* THE TASK *
Below are the records; count the lines in which "Statistics" occurs and report only that number.

Pictures paired with source code
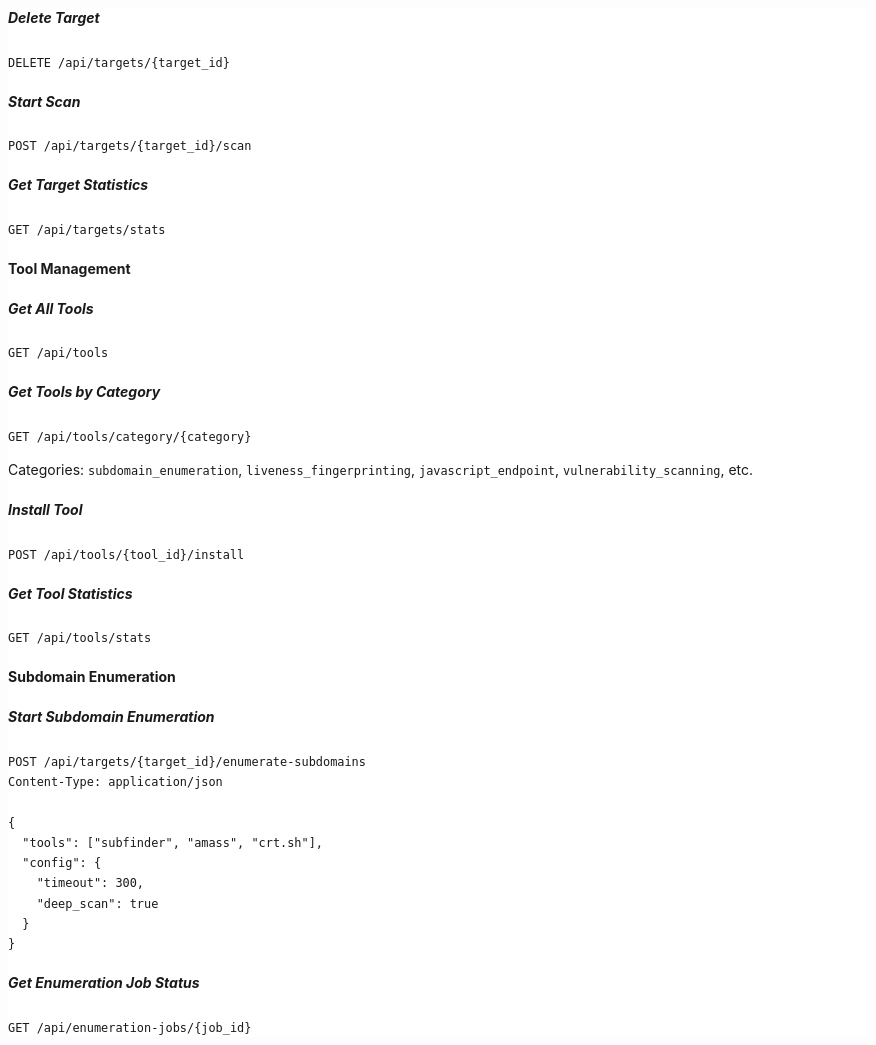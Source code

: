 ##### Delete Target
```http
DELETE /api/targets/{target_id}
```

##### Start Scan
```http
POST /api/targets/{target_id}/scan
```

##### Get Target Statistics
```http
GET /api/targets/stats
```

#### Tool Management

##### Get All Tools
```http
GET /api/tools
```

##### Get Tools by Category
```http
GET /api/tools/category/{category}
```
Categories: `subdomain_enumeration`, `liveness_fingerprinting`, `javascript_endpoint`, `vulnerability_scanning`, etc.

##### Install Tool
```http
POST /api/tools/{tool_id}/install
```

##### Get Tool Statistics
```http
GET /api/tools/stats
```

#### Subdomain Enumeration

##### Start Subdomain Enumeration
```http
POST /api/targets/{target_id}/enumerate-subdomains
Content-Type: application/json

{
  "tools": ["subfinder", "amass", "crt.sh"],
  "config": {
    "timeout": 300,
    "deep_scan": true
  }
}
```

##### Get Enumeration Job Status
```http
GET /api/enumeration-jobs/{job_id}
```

* TASK RESPONSE *
2